■ AVAILABLE DATA:
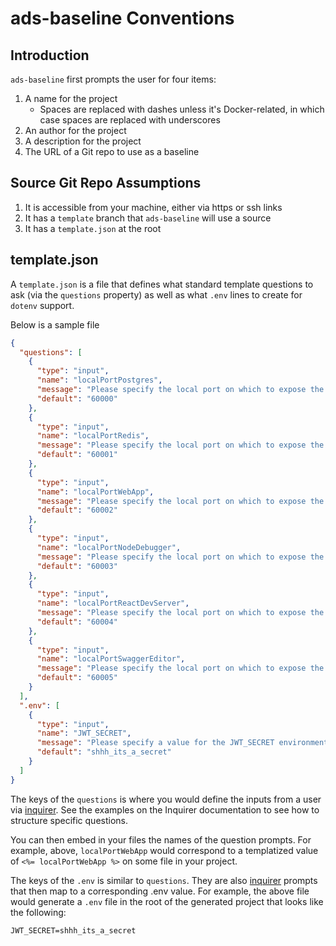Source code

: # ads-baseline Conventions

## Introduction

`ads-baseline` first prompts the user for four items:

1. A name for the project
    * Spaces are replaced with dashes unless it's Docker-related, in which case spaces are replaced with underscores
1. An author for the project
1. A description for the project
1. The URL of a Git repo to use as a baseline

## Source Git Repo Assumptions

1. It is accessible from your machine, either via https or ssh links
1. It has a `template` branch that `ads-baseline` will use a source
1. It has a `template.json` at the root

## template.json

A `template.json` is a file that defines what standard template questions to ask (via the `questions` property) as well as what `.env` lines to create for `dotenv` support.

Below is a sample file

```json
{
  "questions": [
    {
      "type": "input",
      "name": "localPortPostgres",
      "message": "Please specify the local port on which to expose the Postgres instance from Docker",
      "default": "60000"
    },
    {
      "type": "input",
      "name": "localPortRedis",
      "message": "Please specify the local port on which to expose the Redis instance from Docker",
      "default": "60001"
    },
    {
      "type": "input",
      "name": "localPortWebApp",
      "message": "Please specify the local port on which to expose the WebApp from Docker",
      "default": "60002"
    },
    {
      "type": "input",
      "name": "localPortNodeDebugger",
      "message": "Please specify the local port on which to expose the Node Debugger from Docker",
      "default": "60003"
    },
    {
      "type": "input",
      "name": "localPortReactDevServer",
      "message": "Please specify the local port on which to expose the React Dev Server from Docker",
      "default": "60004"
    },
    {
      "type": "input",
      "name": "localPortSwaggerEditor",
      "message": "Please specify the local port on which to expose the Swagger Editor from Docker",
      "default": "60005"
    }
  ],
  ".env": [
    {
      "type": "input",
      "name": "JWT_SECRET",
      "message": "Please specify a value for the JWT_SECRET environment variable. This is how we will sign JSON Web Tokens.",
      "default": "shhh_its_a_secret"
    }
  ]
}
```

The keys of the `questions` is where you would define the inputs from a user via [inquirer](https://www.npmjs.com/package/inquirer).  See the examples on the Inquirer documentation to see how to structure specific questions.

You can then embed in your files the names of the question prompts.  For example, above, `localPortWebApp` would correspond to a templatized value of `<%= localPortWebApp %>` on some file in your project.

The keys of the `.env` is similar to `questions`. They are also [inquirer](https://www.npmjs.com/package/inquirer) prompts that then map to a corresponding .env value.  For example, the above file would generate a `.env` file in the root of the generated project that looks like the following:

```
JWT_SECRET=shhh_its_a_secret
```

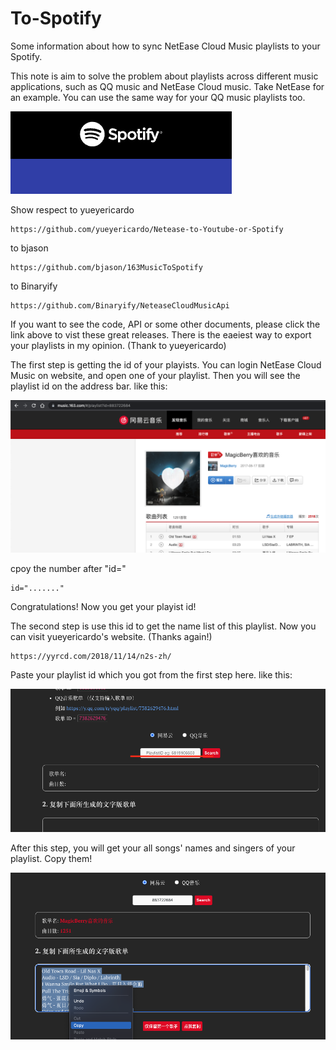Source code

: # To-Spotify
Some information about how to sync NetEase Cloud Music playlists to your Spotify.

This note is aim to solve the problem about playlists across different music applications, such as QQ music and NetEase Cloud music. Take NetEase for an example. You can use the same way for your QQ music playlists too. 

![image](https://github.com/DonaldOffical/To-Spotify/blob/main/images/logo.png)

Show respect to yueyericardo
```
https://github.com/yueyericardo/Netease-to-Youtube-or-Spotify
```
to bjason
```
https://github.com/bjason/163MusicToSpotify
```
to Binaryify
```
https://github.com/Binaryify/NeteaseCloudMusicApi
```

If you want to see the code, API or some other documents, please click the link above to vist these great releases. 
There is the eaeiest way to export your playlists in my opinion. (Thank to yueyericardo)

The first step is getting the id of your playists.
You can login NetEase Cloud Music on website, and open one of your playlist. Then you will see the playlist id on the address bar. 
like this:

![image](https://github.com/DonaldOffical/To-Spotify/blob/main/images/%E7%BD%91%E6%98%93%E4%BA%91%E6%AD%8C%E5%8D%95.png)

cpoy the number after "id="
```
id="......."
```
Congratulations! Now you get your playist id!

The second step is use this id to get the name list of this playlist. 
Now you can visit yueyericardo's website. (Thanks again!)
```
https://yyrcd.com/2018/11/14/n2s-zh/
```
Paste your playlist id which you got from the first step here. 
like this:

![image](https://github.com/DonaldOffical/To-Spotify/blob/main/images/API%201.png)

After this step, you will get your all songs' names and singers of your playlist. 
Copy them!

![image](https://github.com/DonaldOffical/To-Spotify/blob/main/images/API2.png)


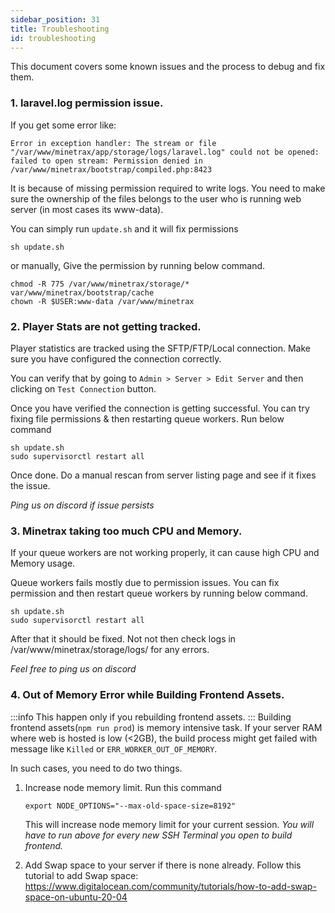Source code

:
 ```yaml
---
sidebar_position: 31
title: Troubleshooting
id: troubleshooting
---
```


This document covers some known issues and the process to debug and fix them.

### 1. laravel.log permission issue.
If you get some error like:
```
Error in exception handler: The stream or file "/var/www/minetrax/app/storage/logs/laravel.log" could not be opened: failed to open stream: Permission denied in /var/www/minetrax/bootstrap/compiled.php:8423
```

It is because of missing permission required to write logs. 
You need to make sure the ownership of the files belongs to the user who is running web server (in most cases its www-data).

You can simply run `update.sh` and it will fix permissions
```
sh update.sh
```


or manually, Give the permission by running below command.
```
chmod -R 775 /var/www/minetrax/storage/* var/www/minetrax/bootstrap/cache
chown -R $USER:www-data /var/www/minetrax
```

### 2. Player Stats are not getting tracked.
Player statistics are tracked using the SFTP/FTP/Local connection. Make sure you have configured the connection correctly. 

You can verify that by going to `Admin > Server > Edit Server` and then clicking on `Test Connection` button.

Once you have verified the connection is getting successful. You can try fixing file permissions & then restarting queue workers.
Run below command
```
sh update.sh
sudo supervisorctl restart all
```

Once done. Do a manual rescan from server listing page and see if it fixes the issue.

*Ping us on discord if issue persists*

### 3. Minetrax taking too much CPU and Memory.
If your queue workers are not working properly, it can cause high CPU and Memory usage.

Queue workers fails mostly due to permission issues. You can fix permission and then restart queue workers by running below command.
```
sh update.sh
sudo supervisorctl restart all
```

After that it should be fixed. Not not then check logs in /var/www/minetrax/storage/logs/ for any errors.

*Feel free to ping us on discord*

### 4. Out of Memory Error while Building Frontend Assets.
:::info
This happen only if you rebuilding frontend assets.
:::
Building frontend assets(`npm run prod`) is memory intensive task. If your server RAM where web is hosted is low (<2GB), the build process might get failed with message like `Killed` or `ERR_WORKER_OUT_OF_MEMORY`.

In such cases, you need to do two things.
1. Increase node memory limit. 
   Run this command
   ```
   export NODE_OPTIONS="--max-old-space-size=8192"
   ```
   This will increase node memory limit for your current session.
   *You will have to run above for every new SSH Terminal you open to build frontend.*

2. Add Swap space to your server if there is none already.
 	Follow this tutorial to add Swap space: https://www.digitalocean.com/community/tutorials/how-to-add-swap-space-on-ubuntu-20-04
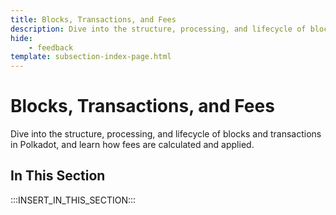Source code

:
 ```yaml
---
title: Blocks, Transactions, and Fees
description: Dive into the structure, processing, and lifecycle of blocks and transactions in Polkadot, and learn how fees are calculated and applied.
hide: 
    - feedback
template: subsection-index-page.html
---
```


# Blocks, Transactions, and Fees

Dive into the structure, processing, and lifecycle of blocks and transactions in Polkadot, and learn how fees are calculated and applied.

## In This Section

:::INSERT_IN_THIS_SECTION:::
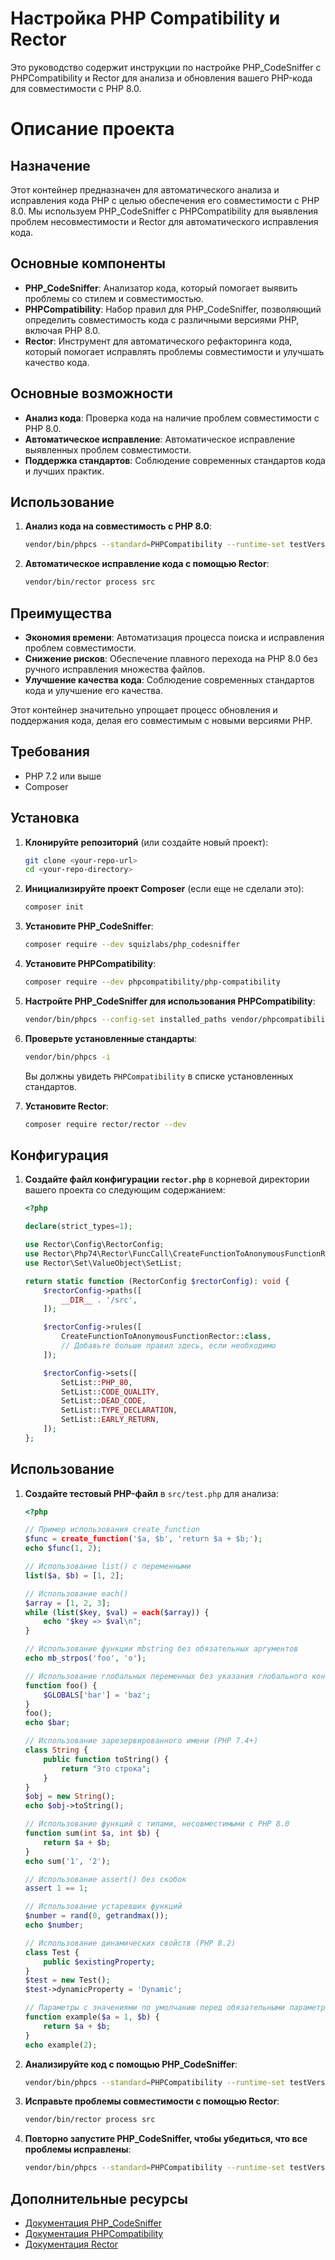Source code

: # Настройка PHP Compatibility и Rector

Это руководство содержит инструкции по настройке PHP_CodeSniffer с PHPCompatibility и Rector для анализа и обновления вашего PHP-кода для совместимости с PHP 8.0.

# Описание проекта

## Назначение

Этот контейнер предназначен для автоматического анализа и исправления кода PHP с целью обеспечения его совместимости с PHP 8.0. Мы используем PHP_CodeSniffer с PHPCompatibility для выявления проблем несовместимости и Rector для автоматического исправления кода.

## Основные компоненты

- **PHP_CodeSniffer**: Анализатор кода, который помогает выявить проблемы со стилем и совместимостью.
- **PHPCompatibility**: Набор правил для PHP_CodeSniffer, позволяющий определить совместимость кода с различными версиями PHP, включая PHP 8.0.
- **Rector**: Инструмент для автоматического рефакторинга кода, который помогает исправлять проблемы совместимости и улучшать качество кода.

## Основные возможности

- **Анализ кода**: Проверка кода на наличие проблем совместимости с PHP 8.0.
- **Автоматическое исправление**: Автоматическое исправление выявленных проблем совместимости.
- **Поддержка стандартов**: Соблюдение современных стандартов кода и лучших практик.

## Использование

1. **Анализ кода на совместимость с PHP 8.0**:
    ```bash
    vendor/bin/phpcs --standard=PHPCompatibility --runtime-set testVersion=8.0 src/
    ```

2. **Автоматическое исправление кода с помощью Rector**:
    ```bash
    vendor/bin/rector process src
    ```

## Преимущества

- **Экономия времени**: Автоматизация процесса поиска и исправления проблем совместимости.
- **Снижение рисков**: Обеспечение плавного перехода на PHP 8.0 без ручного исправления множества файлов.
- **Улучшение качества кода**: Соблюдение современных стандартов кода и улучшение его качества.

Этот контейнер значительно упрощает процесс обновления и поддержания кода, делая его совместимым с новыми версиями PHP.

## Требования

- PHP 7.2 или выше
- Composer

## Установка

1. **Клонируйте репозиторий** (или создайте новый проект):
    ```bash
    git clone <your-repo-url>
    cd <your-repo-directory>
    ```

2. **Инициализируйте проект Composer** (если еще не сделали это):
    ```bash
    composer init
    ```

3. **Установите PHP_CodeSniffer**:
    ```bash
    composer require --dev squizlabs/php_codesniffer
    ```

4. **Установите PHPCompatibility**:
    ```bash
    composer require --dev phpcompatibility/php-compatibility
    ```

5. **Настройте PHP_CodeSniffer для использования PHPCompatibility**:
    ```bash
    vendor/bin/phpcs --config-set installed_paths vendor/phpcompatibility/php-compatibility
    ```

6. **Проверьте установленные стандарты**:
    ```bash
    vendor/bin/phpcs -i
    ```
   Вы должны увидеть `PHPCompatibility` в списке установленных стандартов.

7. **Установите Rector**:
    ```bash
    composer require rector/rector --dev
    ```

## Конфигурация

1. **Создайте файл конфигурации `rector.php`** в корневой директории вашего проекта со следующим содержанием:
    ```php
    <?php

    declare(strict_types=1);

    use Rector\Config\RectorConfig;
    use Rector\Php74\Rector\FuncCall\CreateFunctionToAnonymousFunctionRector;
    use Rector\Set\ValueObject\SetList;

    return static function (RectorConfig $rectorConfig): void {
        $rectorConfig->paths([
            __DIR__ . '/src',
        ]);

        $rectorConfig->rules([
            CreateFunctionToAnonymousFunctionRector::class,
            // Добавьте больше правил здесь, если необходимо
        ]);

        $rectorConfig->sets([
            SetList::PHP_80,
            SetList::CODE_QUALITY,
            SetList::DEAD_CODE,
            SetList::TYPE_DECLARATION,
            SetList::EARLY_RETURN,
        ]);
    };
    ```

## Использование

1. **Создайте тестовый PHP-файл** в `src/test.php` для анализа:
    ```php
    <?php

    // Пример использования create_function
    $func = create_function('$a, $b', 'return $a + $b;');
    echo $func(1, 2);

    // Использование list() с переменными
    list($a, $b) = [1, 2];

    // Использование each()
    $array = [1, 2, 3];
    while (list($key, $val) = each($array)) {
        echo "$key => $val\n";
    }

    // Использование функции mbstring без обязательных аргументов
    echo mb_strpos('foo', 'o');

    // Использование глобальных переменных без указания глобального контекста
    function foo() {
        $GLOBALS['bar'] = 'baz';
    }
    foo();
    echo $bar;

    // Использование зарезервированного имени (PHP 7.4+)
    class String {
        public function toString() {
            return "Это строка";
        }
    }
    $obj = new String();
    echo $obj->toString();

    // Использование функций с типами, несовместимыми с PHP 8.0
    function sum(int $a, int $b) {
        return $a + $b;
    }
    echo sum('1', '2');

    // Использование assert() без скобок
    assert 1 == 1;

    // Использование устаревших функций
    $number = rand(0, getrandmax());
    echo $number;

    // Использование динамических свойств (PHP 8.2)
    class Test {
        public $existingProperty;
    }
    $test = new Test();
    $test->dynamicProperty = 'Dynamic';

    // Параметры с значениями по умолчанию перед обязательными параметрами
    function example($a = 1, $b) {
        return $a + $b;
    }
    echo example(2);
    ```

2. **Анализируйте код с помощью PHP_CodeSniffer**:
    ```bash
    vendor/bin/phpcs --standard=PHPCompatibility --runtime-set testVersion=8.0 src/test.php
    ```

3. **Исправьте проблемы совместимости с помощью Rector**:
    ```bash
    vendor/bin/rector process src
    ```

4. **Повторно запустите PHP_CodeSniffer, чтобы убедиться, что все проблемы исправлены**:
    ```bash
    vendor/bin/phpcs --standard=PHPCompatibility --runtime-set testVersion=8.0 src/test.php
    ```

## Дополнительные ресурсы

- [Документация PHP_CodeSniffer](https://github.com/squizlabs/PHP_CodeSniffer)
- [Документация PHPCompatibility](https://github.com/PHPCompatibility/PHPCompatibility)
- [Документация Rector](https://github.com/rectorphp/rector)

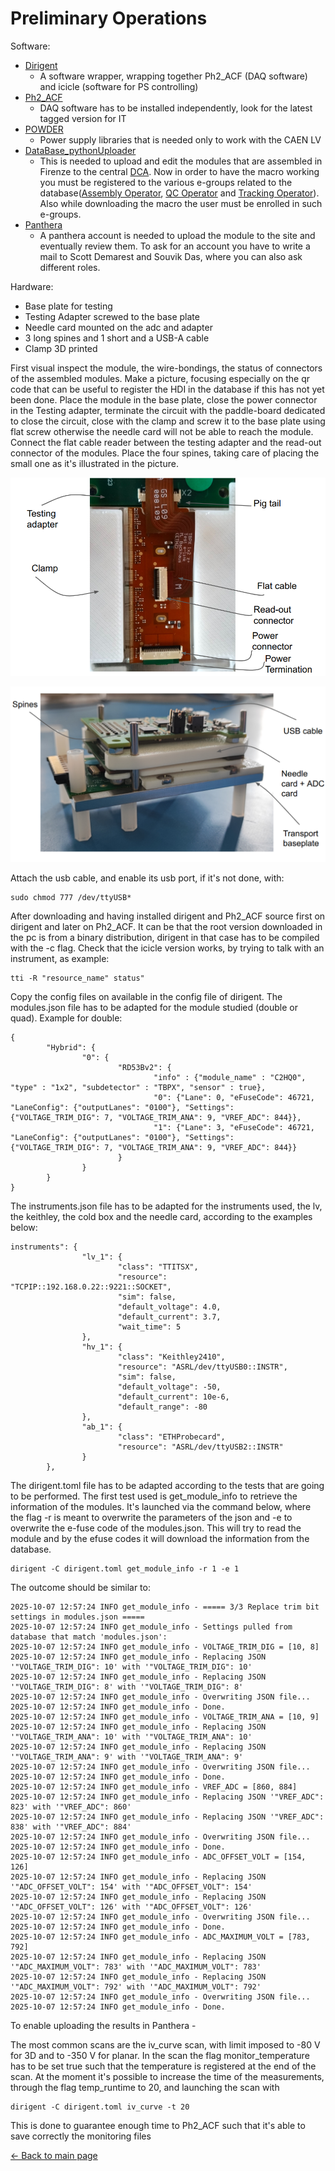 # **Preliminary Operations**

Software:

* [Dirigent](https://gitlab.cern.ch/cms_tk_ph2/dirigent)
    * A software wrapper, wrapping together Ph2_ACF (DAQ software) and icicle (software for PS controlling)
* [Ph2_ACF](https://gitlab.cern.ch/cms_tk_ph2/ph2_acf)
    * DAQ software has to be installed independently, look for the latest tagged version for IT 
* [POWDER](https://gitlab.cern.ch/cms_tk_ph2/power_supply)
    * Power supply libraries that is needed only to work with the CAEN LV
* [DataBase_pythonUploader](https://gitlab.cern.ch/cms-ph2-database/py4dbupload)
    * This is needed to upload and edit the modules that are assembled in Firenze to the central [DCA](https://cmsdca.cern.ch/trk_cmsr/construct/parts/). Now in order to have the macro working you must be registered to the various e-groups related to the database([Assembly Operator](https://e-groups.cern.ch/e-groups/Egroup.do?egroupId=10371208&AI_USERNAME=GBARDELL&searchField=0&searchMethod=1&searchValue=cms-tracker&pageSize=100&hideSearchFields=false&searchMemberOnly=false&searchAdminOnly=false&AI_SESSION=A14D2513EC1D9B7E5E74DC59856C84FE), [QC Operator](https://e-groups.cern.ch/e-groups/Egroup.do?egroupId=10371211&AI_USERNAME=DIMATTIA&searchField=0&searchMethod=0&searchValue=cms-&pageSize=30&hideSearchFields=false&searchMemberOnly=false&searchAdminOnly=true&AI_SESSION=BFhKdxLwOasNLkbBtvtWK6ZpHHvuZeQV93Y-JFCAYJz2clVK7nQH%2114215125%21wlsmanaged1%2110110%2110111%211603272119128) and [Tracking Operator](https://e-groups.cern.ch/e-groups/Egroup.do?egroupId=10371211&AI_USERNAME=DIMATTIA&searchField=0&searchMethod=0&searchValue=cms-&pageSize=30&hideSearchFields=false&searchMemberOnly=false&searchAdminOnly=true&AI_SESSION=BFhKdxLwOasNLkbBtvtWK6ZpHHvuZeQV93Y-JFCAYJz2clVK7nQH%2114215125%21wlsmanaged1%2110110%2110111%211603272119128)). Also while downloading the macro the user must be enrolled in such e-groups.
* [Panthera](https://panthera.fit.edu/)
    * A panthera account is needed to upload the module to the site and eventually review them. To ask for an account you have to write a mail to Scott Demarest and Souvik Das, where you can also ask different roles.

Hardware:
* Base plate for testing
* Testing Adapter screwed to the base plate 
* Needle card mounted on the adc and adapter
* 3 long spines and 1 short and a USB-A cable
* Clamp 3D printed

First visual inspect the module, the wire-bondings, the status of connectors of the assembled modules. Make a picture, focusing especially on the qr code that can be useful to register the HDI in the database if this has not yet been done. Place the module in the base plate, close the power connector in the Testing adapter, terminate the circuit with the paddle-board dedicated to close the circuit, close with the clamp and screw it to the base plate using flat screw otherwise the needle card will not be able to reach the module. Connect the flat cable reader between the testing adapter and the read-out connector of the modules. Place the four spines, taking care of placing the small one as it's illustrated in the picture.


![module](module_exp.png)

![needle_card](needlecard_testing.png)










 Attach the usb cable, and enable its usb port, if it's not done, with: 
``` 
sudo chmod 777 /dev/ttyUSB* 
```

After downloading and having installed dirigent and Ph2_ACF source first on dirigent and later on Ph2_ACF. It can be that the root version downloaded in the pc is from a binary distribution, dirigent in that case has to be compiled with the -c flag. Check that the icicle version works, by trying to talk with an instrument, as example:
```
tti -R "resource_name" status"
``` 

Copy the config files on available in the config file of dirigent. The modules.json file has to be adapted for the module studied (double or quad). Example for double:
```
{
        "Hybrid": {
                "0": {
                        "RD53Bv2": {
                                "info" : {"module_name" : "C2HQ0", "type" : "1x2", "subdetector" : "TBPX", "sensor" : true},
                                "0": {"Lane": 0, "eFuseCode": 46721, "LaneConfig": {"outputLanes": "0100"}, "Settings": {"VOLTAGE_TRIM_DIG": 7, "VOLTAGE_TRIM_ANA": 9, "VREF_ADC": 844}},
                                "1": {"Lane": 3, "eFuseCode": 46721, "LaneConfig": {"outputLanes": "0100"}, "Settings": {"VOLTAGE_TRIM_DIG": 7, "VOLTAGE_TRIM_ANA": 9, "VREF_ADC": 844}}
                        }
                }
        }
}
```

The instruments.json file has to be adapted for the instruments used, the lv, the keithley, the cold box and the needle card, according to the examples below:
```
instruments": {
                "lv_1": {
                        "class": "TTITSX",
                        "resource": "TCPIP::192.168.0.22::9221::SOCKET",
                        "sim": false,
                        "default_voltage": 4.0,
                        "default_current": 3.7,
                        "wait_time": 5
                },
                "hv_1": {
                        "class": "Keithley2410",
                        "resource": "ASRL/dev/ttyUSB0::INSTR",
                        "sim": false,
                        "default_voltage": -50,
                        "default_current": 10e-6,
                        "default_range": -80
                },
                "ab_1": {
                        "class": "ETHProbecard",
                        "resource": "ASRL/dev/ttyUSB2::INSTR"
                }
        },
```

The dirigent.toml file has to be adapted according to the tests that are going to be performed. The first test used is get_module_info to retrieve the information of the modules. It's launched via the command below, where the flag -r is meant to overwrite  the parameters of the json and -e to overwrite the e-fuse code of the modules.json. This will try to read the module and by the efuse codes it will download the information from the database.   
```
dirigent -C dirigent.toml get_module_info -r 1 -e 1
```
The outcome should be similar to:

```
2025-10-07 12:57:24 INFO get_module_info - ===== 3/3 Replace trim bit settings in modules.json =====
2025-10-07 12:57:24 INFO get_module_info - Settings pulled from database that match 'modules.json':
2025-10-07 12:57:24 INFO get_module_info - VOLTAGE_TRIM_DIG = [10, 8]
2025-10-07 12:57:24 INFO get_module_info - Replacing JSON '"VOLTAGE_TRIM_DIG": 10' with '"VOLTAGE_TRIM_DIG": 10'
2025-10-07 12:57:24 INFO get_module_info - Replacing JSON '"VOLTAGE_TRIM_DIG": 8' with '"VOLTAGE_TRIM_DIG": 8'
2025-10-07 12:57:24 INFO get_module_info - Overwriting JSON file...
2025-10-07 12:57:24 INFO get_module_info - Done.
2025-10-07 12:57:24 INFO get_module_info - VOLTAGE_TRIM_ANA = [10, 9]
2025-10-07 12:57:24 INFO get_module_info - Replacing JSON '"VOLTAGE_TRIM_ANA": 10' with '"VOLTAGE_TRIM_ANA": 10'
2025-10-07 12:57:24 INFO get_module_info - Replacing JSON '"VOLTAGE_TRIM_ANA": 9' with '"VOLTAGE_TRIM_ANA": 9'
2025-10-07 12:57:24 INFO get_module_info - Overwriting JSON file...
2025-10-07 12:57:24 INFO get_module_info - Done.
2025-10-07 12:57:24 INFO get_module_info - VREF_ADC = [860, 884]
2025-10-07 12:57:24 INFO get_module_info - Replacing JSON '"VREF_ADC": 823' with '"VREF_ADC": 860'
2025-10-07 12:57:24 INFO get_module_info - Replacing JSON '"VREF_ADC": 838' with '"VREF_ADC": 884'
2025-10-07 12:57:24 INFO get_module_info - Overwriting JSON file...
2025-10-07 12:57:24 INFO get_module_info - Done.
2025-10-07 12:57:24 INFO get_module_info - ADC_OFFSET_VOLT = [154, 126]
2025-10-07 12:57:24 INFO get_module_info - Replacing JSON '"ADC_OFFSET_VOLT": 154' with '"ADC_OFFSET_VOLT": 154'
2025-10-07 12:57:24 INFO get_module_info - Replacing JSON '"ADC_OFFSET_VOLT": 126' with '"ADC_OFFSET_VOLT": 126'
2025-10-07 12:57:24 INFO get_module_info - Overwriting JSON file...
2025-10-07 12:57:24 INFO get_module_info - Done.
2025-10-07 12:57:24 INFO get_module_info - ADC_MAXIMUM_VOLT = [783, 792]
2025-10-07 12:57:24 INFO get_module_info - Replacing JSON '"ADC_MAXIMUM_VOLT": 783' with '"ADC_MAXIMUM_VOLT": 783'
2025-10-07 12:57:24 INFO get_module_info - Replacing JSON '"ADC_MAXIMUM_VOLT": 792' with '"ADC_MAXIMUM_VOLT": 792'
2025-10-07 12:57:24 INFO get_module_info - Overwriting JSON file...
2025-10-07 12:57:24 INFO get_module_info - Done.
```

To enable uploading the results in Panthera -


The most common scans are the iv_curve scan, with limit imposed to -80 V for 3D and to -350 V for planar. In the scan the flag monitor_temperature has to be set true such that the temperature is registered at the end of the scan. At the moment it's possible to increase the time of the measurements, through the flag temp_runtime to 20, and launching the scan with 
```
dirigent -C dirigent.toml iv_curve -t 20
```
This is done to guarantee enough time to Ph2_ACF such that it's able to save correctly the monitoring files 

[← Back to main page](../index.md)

■ WHAT IS NEEDED: Search the entries for the word "images", then copy every line in which it is found.

■ EXPECTED ANSWER:
![image](https://github.com/DonaldOffical/To-Spotify/blob/main/images/logo.png)
![image](https://github.com/DonaldOffical/To-Spotify/blob/main/images/%E7%BD%91%E6%98%93%E4%BA%91%E6%AD%8C%E5%8D%95.png)
![image](https://github.com/DonaldOffical/To-Spotify/blob/main/images/API%201.png)
![image](https://github.com/DonaldOffical/To-Spotify/blob/main/images/API2.png)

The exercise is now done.